• TASK DETAILS
Across the entries below, how many lines include the word "copy"? Reply with only the number.

• Rendered images with source text
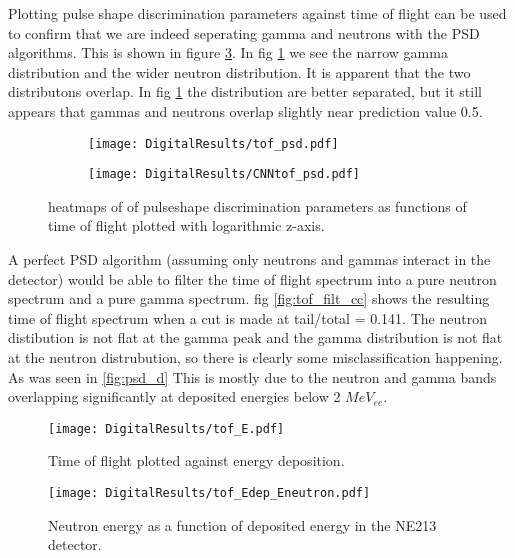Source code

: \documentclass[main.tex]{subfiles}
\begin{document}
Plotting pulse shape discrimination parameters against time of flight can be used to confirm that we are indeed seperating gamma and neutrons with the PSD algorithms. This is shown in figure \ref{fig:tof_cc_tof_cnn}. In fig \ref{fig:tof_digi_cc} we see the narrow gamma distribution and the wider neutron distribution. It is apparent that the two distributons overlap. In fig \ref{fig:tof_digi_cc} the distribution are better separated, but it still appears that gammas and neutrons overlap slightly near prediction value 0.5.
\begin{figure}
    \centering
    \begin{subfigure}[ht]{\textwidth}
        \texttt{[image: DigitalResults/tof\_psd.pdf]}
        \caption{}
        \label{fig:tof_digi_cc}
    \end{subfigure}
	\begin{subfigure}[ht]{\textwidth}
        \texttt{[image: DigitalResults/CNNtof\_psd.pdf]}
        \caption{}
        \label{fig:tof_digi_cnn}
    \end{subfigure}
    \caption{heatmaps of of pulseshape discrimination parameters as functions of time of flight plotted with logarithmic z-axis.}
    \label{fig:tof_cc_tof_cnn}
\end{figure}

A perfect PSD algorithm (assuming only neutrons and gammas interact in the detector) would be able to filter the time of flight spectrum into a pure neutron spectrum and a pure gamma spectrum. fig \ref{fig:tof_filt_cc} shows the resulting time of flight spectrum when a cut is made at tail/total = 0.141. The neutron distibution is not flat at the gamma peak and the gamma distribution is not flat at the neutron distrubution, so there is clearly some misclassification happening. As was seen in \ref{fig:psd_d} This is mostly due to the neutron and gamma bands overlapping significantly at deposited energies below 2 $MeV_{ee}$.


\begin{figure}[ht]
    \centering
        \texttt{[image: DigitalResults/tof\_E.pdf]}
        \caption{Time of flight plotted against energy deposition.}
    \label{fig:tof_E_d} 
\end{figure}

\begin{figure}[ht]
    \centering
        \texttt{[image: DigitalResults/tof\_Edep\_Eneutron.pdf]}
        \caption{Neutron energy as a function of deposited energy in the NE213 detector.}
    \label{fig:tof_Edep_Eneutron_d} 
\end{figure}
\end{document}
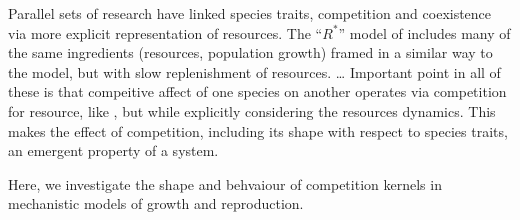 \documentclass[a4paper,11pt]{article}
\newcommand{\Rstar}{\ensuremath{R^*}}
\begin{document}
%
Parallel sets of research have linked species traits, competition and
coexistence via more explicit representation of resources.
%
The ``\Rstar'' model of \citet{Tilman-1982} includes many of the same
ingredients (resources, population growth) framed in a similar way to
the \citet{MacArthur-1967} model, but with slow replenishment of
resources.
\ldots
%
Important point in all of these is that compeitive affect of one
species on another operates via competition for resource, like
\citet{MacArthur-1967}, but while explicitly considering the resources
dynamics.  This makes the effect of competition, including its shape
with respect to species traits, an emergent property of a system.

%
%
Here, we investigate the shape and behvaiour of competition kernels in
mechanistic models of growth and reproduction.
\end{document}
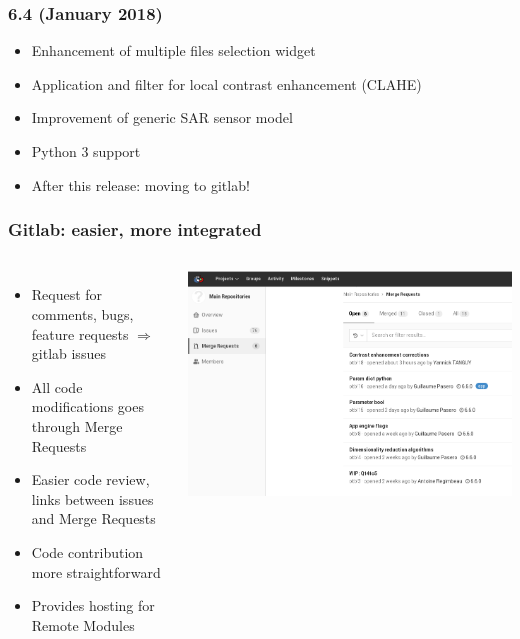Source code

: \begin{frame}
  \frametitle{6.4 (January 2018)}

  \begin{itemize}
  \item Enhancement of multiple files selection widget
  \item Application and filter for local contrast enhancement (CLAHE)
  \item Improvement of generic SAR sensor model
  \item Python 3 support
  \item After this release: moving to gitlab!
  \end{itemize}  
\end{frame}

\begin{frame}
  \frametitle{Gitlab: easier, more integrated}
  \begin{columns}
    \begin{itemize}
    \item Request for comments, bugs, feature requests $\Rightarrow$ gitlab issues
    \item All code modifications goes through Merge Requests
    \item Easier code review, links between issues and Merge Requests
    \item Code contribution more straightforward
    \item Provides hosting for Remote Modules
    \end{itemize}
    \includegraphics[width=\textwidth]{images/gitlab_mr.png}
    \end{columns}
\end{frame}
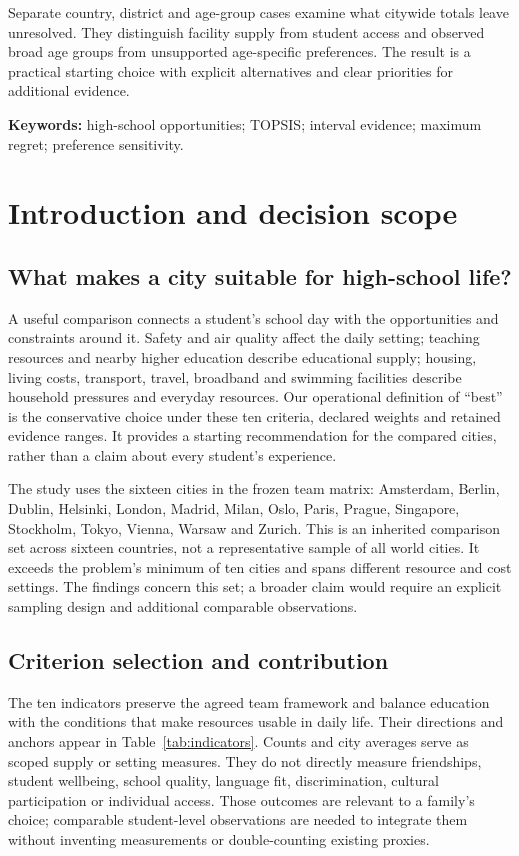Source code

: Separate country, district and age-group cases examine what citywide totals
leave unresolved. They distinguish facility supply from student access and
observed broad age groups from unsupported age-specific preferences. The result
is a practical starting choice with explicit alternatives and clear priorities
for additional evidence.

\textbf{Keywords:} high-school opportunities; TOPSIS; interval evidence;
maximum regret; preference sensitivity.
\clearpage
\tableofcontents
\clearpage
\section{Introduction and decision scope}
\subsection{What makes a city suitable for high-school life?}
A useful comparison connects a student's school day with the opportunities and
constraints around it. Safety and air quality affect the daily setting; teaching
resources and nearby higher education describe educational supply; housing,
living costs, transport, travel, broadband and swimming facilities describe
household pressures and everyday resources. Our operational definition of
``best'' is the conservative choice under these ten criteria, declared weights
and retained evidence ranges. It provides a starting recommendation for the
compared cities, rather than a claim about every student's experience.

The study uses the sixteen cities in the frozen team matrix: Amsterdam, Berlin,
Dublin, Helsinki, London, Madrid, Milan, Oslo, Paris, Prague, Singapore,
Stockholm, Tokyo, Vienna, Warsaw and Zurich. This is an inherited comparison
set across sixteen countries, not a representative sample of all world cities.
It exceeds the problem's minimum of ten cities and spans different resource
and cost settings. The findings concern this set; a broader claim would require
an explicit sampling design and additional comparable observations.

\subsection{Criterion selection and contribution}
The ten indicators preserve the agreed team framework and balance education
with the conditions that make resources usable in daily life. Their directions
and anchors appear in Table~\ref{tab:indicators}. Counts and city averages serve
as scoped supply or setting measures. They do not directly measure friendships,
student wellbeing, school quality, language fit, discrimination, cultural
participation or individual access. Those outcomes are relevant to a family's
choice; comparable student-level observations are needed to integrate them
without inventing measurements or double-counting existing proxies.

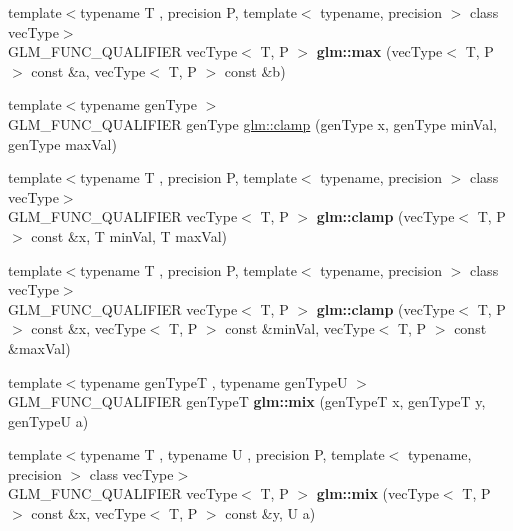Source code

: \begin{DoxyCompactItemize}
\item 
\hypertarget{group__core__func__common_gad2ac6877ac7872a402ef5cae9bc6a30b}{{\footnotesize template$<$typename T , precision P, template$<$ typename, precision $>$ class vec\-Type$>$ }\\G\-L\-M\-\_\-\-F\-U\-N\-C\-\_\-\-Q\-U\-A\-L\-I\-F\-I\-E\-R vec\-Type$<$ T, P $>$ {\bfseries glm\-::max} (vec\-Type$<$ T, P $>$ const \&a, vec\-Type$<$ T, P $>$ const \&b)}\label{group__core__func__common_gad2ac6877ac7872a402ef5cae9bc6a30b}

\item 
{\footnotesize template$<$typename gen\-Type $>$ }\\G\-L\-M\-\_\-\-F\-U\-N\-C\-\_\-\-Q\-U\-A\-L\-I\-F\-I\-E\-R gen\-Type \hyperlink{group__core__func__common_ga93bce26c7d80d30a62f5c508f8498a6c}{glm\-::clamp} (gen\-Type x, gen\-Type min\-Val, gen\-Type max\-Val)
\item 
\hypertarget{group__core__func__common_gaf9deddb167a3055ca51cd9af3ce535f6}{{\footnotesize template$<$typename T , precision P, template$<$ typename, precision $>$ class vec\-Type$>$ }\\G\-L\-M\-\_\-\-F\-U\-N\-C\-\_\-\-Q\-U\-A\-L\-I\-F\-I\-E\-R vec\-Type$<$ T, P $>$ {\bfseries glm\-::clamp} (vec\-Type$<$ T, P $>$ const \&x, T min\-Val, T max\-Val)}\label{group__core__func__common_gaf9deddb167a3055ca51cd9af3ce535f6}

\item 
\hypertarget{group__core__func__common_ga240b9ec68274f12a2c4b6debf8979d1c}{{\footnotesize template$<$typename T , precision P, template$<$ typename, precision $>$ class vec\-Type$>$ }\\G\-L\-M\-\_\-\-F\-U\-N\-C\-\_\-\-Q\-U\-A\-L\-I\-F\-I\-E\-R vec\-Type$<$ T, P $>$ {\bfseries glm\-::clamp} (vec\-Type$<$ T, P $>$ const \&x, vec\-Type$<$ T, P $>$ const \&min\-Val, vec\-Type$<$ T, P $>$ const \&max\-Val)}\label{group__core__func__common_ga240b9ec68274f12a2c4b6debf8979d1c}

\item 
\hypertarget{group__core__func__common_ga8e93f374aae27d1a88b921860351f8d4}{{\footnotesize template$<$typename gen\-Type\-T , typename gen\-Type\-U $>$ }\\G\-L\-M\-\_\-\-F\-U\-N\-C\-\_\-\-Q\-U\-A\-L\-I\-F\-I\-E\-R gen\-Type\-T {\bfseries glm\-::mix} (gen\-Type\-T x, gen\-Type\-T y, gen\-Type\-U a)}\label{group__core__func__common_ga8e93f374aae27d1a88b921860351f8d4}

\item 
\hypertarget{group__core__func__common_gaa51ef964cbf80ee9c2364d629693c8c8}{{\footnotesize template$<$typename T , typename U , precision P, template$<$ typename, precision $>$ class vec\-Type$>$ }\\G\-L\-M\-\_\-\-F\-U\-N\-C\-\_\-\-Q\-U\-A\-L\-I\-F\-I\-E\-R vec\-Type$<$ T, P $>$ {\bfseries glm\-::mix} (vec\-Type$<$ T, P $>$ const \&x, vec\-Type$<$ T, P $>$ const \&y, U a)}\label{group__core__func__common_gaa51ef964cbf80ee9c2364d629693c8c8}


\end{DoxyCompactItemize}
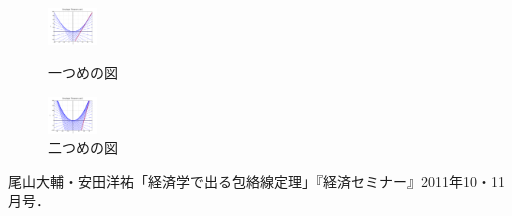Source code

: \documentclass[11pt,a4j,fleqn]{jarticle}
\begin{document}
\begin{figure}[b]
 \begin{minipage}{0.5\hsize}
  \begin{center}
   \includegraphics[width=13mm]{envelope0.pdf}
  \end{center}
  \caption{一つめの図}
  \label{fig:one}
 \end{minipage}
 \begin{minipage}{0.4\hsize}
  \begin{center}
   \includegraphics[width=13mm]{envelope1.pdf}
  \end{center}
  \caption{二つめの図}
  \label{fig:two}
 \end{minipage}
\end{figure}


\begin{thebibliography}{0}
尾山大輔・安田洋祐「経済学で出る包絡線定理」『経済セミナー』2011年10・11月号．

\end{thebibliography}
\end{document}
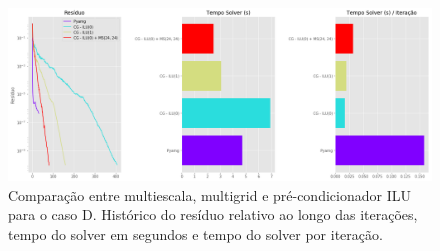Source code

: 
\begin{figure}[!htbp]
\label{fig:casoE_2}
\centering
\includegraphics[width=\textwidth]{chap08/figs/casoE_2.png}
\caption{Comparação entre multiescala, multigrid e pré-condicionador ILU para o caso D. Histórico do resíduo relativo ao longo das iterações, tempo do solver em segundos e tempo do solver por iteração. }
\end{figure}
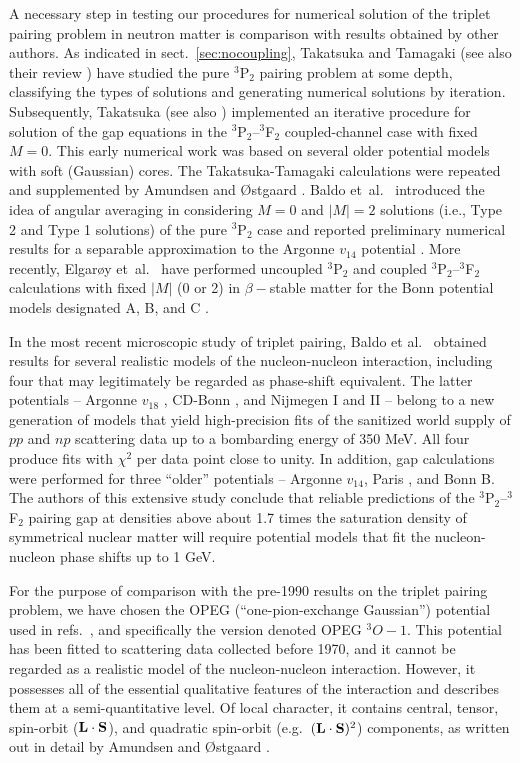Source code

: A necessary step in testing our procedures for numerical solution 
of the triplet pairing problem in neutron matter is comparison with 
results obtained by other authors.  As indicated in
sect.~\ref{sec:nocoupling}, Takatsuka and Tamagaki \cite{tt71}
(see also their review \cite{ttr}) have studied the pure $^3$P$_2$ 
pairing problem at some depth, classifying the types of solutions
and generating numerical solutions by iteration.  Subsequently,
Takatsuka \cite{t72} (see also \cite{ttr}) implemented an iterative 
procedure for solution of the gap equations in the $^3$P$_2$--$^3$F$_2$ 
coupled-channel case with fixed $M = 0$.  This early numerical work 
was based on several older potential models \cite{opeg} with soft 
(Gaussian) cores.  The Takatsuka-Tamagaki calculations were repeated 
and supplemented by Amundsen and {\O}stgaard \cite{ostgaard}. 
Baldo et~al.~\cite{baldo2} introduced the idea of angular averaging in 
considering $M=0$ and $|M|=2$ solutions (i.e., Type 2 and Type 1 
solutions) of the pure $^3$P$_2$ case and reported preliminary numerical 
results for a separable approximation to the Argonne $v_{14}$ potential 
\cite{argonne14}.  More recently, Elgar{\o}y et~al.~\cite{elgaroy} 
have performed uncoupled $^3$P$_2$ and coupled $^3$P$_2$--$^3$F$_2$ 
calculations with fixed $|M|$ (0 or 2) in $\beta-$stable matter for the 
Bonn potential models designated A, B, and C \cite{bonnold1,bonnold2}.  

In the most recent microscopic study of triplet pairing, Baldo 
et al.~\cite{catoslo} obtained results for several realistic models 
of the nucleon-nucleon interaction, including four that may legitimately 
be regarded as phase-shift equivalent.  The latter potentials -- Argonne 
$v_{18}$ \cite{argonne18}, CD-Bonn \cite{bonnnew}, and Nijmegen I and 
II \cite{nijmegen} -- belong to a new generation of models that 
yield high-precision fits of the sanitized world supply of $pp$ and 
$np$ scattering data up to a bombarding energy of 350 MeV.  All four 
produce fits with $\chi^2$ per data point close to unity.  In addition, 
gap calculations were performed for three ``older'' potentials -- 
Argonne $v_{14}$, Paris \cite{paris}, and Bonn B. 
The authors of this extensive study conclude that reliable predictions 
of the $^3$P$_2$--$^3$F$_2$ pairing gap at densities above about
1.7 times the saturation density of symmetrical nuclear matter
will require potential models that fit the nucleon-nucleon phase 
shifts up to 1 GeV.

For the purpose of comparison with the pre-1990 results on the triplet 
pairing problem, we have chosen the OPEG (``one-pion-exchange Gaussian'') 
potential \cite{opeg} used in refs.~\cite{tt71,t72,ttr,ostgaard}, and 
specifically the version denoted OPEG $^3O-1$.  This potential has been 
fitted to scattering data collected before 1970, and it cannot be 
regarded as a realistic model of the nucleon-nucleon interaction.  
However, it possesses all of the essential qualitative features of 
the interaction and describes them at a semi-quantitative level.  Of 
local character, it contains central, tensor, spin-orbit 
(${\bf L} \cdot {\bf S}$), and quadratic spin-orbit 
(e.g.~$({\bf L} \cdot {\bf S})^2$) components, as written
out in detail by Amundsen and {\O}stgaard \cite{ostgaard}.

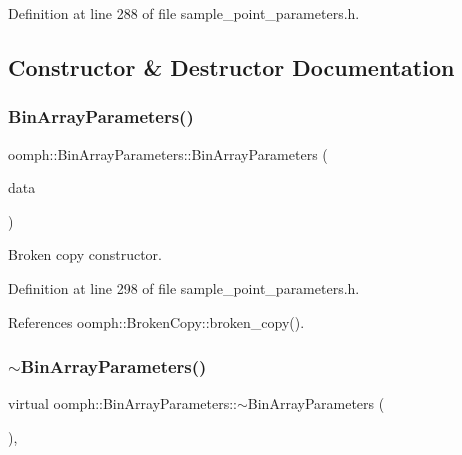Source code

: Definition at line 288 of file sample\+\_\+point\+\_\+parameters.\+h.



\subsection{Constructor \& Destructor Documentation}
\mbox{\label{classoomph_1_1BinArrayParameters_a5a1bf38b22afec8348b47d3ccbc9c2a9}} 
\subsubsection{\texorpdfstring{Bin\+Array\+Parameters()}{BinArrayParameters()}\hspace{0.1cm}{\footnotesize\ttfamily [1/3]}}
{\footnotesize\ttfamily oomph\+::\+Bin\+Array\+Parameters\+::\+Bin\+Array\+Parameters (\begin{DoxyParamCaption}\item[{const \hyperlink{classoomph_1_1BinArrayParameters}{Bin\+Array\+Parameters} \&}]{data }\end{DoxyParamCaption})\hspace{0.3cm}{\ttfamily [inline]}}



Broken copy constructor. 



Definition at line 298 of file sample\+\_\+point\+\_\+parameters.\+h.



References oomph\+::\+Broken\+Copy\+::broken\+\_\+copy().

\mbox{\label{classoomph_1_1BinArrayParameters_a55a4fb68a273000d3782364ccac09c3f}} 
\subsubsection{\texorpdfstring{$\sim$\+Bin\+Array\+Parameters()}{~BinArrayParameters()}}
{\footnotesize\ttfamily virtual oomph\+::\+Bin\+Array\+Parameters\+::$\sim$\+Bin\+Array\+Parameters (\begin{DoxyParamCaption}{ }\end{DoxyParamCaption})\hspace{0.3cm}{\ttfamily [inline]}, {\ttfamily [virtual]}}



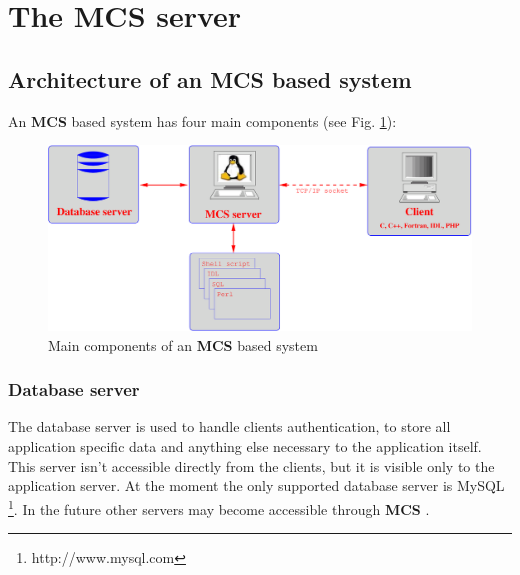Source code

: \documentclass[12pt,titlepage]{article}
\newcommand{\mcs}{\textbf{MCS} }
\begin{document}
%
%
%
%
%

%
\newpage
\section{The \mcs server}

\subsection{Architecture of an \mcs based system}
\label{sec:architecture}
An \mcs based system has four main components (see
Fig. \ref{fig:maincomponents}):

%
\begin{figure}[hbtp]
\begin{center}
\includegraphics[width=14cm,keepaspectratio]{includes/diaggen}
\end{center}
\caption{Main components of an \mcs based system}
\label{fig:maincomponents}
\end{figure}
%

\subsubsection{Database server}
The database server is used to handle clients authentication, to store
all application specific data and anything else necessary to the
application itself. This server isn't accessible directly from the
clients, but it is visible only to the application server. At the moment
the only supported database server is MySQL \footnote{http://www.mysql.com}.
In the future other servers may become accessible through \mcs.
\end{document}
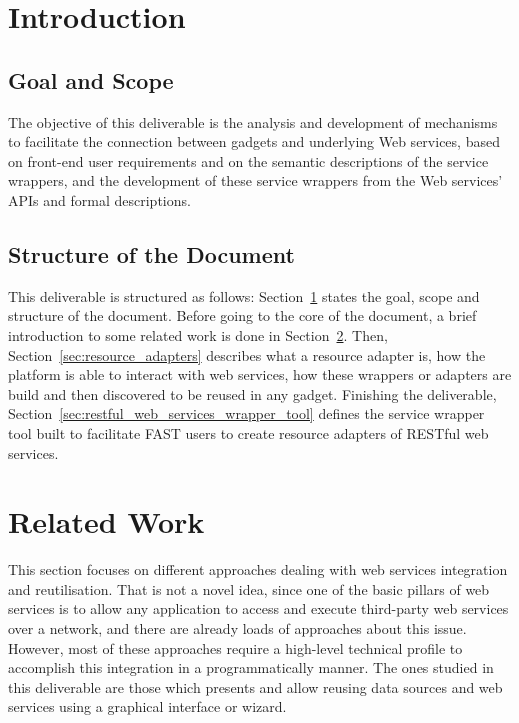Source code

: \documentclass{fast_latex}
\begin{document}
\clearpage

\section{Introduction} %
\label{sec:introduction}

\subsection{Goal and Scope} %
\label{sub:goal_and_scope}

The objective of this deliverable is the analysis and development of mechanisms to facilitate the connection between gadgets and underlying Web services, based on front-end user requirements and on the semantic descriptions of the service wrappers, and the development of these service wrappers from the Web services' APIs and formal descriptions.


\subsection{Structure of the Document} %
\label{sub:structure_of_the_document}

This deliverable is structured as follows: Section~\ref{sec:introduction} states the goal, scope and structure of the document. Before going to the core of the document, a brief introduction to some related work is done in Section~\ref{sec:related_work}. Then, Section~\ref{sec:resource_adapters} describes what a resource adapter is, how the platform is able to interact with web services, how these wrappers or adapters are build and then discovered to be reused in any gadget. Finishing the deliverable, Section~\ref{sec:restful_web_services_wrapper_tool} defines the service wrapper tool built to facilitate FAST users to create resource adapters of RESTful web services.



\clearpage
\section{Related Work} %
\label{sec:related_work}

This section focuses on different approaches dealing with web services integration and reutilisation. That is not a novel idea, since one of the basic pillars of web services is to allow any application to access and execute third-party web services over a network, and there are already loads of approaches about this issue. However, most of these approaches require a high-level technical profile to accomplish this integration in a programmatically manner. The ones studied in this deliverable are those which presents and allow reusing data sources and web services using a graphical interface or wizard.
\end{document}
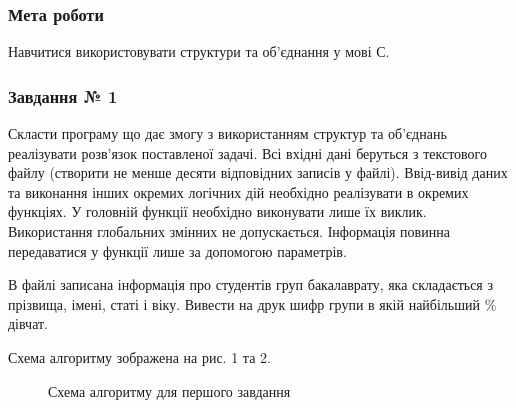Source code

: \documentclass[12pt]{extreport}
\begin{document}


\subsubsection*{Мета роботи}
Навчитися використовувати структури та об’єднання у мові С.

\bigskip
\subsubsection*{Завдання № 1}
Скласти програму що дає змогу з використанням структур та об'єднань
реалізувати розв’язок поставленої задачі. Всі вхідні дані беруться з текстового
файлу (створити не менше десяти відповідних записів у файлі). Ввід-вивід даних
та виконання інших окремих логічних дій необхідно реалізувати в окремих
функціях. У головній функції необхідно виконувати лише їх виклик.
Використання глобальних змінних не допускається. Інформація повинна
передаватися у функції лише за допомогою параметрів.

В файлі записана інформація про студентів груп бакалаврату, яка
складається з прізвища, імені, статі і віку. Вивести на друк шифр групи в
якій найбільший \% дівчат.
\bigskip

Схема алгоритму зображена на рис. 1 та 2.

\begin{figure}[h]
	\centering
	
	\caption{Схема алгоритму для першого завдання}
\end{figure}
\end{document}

• WRITTEN SOLUTION
2